BETALOC CR is intended for once-daily treatment and can be taken with or without food. The BETALOC CR tablets should be swallowed with liquid. The tablets and the divided halves should not be chewed or crushed.

The following dosage recommendations may be taken as a guide:

Hypertension

The recommended dose in patients with mild to moderate hypertension is 47.5 mg BETALOC CR given once daily. In patients not responding to 47.5 mg the dose can be increased to 95-190 mg once daily or combined with other antihypertensive agents.

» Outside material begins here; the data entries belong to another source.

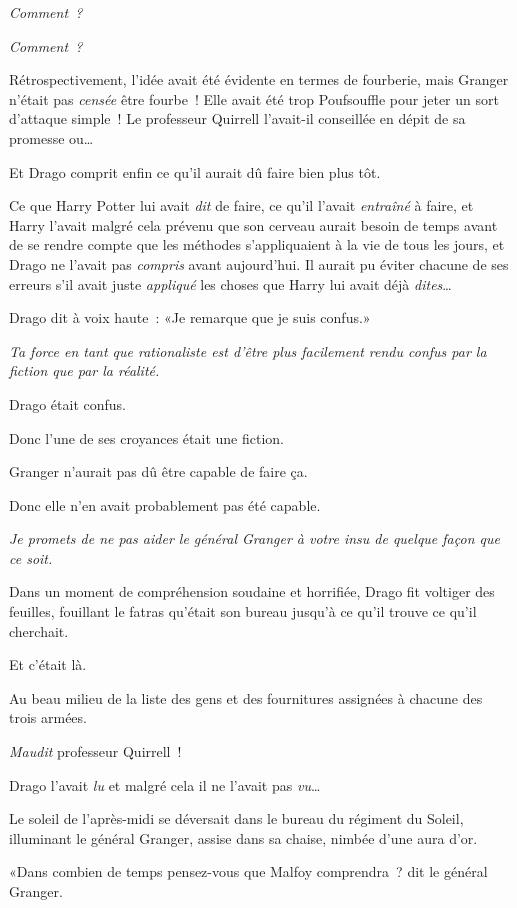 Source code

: \emph{Comment~?}

\emph{Comment~?}

Rétrospectivement, l'idée avait été évidente en termes de fourberie, mais Granger n'était pas \emph{censée} être fourbe~! Elle avait été trop Poufsouffle pour jeter un sort d'attaque simple~! Le professeur Quirrell l'avait-il conseillée en dépit de sa promesse ou…

Et Drago comprit enfin ce qu'il aurait dû faire bien plus tôt.

Ce que Harry Potter lui avait \emph{dit} de faire, ce qu'il l'avait \emph{entraîné} à faire, et Harry l'avait malgré cela prévenu que son cerveau aurait besoin de temps avant de se rendre compte que les méthodes s'appliquaient à la vie de tous les jours, et Drago ne l'avait pas \emph{compris} avant aujourd'hui. Il aurait pu éviter chacune de ses erreurs s'il avait juste \emph{appliqué} les choses que Harry lui avait déjà \emph{dites}…

Drago dit à voix haute~: «Je remarque que je suis confus.»

\emph{Ta force en tant que rationaliste est d'être plus facilement rendu confus par la fiction que par la réalité.}

Drago était confus.

Donc l'une de ses croyances était une fiction.

Granger n'aurait pas dû être capable de faire ça.

Donc elle n'en avait probablement pas été capable.

\emph{Je promets de ne pas aider le général Granger à votre insu de quelque façon que ce soit.}

Dans un moment de compréhension soudaine et horrifiée, Drago fit voltiger des feuilles, fouillant le fatras qu'était son bureau jusqu'à ce qu'il trouve ce qu'il cherchait.

Et c'était là.

Au beau milieu de la liste des gens et des fournitures assignées à chacune des trois armées.

\emph{Maudit} professeur Quirrell~!

Drago l'avait \emph{lu} et malgré cela il ne l'avait pas \emph{vu}…

\later

Le soleil de l'après-midi se déversait dans le bureau du régiment du Soleil, illuminant le général Granger, assise dans sa chaise, nimbée d'une aura d'or.

«Dans combien de temps pensez-vous que Malfoy comprendra~? dit le général Granger.

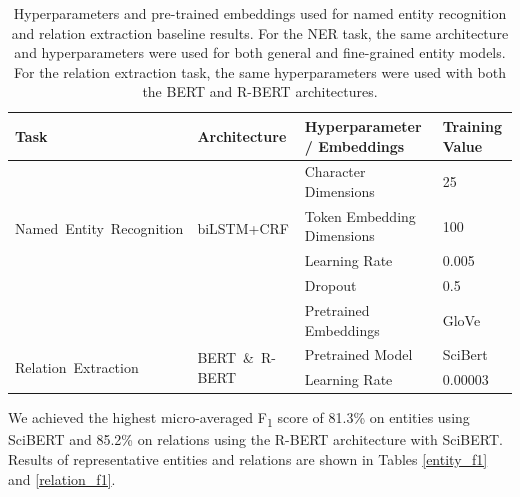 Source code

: \documentclass[fleqn,10pt]{wlscirep}
\begin{document}
\def\arraystretch{1.2}
\begin{table}[h!]
\begin{tabular}{m{4cm} m{3cm} m{5cm} m{3cm}}
 \toprule
 \textbf{Task} & \textbf{Architecture} & \textbf{Hyperparameter / Embeddings} & \textbf{Training Value} \\
 \hline
    \multirow{4}{}{\mbox{Named Entity Recognition}} &
    \multirow{4}{}{\mbox{biLSTM+CRF}} 
        & Character Dimensions & 25 \\
        & & Token Embedding Dimensions & 100 \\
        & & Learning Rate & 0.005 \\
        & & Dropout & 0.5 \\
        & & Pretrained Embeddings & GloVe \cite{pennington2014glove} \\
    \hline
    \multirow{2}{}{\mbox{Relation Extraction}} &
    \multirow{2}{}{\mbox{BERT \& R-BERT}} 
        & Pretrained Model & SciBert  \\
        & & Learning Rate & 0.00003 \\
 \hline
\end{tabular}
\caption{Hyperparameters and pre-trained embeddings used for named entity recognition and relation extraction baseline results. For the NER task, the same architecture and hyperparameters were used for both general and fine-grained entity models. For the relation extraction task, the same hyperparameters were used with both the BERT and R-BERT architectures.}
\label{tbl_hyperparams}
\end{table}

\noindent  We achieved the highest micro-averaged F\textsubscript{1} score of 81.3\% on entities using SciBERT and 85.2\% on relations using the R-BERT architecture with SciBERT. Results of representative entities and relations are shown in Tables \ref{entity_f1} and \ref{relation_f1}. \\
\end{document}
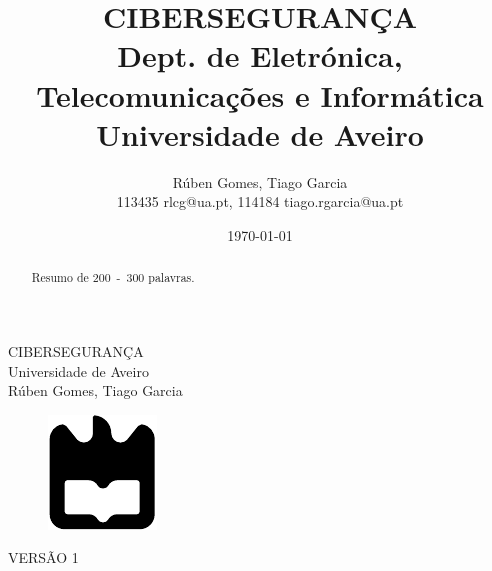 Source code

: \documentclass{report}
\begin{document}
%
\def\titulo{CIBERSEGURANÇA}
\def\data{DATA}
\def\autores{Rúben Gomes, Tiago Garcia}
\def\autorescontactos{113435 rlcg@ua.pt, 114184 tiago.rgarcia@ua.pt}
\def\versao{VERSÃO 1}
\def\departamento{Dept. de Eletrónica, Telecomunicações e Informática}
\def\empresa{Universidade de Aveiro}
\def\logotipo{ua.pdf}

%
%
\begin{titlepage}

\begin{center}
%
\vspace*{50mm}
%
{\Huge \titulo}\\ 
%
\vspace{10mm}
%
{\Large \empresa}\\
%
\vspace{10mm}
%
{\LARGE \autores}\\ 
%
\vspace{30mm}
%
\begin{figure}[h]
    \center
    \includegraphics{ua}
\end{figure}
%
\vspace{30mm}
\end{center}
%
\begin{flushright}
\versao
\end{flushright}
\end{titlepage}

\title{%
{\Huge\textbf{\titulo}}\\
{\Large \departamento\\ \empresa}
}
%
\author{%
    \autores \\
    \autorescontactos
}
%
\date{\today}
%
\maketitle


\begin{abstract}
Resumo de 200~-~300 palavras.
\end{abstract}

\end{document}
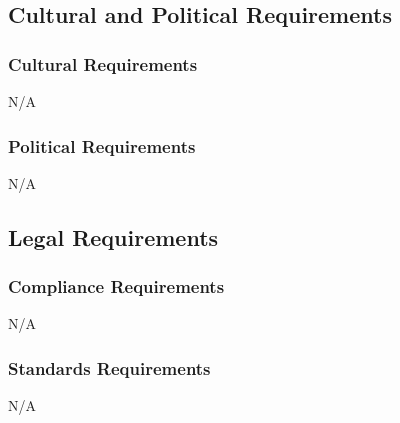 \documentclass[]{article}
\begin{document}
\subsection{Cultural and Political Requirements}
\label{sub:cultural_and_political_requirements}

\subsubsection{Cultural Requirements}
\label{ssub:cultural_requirements}
N/A

\subsubsection{Political Requirements}
\label{ssub:political_requirements}
N/A

\subsection{Legal Requirements}
\label{sub:legal_requirements}

\subsubsection{Compliance Requirements}
\label{ssub:compliance_requirements}
N/A

\subsubsection{Standards Requirements}
\label{ssub:standards_requirements}
N/A

\newpage
\appendix
\end{document}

Long-term antihypertensive treatment with metoprolol in daily doses of 95-190 mg has been shown to reduce total mortality, including sudden cardiovascular death, stroke and coronary events in hypertensive patients.

Angina Pectoris

95-190 mg daily given as a single dose in the morning. BETALOC CR can be combined with other antianginal agents if needed.

Chronic heart failure

The dose of BETALOC CR should be individually adjusted in patients with chronic heart failure stabilised on other heart failure treatment. A recommended initial dose during the first two weeks is a 23.75 mg tablet once daily. It is recommended that patients with NYHA functional classes III-IV begin with half a 23.75 mg tablet once daily for the first week. It is recommended that the dose then be doubled every second week up to a maximum target dose of 190 mg BETALOC CR once daily (or to the highest tolerated dose). During long-term treatment the aim should be to reach 190 mg BETALOC CR once daily (or the highest tolerated dose).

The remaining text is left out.